The most disputed problems between Israel and the Palestinian people are recognizing the legitimacy of the other party, defining the borders of each nation, agreeing on security issues, a dispute over water, agreeing on the control of Jerusalem and its many holy sites, dealing with Israeli settlers on Palestinian land, defining the immigration status and free movement of Palestinians, and defining the status of Palestinian refugees. The Israeli-Palestinian conflict has generated many violent acts, and has affected the whole world's security. The violence has also severely stunted the touristic potential of this region, replete with sites of supreme historical and religious significance that cannot be explored or visited because of the threat of violence.
Most people on both sides of the conflict support a two-state solution; that is, creating an independent Palestinian state. However, due to the long history of this conflict, there is a problem of trust in both parties. Neither party can trust that the other will uphold the commitments in any treaty that may be eventually signed. Another problem is agreeing on the exact borders and location of a possible Palestinian state. Within both societies, opinions are extremely polarized. The Israeli-Palestinian conflict is a very volatile issue. What is most regrettable about the Israeli-Palestinian conflict is the violence that has resulted from it. At every step of the way there has been violence, from a war involving armies, terrorism, paramilitary, and violence on a smaller scale through individuals fighting against each other. The Israeli-Palestinian conflict has also had a very large number of civilian fatalities on both sides.

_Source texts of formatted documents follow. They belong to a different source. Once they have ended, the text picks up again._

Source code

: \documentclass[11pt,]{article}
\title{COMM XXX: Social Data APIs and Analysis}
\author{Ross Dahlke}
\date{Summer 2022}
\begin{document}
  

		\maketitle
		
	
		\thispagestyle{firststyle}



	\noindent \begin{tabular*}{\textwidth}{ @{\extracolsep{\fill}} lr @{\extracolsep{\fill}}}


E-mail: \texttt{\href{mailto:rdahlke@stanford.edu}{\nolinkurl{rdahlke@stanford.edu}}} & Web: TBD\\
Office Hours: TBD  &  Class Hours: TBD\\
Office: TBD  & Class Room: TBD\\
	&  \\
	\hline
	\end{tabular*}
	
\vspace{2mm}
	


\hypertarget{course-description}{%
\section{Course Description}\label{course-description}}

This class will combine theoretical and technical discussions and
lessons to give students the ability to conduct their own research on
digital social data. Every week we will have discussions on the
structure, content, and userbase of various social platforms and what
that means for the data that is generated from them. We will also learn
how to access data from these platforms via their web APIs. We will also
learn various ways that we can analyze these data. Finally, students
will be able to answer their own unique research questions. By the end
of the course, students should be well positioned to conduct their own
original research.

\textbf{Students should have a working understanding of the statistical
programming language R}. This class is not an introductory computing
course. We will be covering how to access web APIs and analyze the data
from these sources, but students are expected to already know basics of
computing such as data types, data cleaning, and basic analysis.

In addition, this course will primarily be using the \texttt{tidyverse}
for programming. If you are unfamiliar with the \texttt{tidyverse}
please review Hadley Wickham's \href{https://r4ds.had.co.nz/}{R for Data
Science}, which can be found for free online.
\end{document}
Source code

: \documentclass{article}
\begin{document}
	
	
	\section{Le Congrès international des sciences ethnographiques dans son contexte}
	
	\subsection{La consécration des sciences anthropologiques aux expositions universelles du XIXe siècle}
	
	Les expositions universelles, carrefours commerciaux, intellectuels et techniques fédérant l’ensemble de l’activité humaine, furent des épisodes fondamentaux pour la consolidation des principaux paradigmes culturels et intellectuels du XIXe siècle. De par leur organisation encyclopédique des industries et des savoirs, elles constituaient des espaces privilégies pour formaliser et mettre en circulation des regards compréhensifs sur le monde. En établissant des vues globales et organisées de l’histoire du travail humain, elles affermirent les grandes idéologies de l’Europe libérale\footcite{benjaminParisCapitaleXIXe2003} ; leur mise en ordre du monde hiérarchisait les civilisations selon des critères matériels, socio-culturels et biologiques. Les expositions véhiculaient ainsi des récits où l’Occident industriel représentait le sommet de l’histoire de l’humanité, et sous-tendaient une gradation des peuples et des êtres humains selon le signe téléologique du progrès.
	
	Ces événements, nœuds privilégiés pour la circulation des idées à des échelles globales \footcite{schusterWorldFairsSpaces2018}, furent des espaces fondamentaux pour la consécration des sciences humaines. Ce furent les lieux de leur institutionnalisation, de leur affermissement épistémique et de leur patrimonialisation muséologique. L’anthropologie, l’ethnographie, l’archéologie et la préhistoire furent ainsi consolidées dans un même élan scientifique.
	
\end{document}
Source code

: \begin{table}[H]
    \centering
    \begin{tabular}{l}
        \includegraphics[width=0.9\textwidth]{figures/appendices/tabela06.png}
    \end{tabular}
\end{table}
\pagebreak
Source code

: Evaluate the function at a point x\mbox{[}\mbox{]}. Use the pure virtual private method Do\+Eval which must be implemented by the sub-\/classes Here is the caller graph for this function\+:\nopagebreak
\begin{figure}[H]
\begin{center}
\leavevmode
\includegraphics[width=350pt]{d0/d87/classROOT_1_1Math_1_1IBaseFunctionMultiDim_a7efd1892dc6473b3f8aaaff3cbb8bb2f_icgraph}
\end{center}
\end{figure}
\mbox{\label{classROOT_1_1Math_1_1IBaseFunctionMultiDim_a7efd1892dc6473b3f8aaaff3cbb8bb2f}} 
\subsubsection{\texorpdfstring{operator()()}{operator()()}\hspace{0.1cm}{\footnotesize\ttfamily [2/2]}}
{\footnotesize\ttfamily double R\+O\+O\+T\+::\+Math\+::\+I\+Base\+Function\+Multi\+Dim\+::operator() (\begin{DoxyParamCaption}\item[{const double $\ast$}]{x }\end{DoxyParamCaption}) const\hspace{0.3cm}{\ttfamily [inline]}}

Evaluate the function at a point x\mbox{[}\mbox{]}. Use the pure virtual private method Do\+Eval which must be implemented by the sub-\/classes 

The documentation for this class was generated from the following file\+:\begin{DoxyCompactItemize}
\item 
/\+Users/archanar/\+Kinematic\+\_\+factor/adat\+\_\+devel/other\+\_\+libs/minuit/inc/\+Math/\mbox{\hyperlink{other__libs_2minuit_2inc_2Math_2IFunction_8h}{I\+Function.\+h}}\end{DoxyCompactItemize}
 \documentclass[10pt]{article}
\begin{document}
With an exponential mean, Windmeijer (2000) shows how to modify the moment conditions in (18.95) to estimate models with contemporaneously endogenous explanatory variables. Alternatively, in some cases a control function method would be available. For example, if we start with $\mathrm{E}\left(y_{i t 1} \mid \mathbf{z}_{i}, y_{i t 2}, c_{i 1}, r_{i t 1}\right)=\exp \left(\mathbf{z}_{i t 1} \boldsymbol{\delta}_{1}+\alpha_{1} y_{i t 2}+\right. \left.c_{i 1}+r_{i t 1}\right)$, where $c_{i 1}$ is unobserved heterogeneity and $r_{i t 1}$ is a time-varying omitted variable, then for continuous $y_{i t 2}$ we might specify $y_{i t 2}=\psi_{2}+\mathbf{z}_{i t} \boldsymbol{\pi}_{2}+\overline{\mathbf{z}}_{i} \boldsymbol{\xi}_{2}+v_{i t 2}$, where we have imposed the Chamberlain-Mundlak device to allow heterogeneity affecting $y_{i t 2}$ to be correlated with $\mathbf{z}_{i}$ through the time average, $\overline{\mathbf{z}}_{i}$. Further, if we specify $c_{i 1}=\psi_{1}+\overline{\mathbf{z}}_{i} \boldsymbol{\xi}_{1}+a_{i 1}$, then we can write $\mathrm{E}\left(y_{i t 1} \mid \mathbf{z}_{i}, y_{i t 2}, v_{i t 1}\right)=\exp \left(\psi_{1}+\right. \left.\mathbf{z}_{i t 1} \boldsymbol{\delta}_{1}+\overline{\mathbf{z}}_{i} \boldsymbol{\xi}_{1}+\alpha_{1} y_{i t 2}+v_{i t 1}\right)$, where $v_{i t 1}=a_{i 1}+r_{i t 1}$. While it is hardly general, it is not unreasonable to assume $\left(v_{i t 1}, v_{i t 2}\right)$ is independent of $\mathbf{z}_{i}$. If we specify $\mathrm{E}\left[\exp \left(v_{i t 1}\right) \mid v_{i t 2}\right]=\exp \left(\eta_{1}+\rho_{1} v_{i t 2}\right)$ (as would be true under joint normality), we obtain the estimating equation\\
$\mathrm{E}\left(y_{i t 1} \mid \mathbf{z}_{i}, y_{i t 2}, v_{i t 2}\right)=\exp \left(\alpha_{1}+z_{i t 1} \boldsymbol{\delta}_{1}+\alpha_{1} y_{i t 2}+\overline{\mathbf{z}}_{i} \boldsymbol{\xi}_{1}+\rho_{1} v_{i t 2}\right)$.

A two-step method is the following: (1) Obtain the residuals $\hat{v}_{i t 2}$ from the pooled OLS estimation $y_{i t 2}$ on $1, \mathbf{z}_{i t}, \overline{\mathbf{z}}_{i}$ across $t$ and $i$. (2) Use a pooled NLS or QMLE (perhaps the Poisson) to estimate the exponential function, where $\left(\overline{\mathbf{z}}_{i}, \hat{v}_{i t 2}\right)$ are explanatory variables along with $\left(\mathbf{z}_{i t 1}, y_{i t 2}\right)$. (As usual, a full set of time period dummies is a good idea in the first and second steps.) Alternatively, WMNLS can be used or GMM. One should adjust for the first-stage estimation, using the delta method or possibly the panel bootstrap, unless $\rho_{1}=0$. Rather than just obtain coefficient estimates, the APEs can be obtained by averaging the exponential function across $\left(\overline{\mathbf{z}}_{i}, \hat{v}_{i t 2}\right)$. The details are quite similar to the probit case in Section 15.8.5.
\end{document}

Today, the parties that are negotiating an end to this conflict are the Israeli government, the PLO (Palestine Liberation Organization) and mediators from the United States, the United Nations, the Russian Federation, and the European Union. Throughout history, Egypt has been an important participant in the peace process, as a member of the Arab League. Today, there is a glimmer of hope for the end of this long-running conflict. Negotiations between both parties began directly in 2010, and the main goal today is to finally reach an agreement both parties can accept. While these peace negotiations have been delayed by the Arab Spring (the widespread youth revolt in Arab countries,) there is hope for an eventual end to the violence in this part of the world.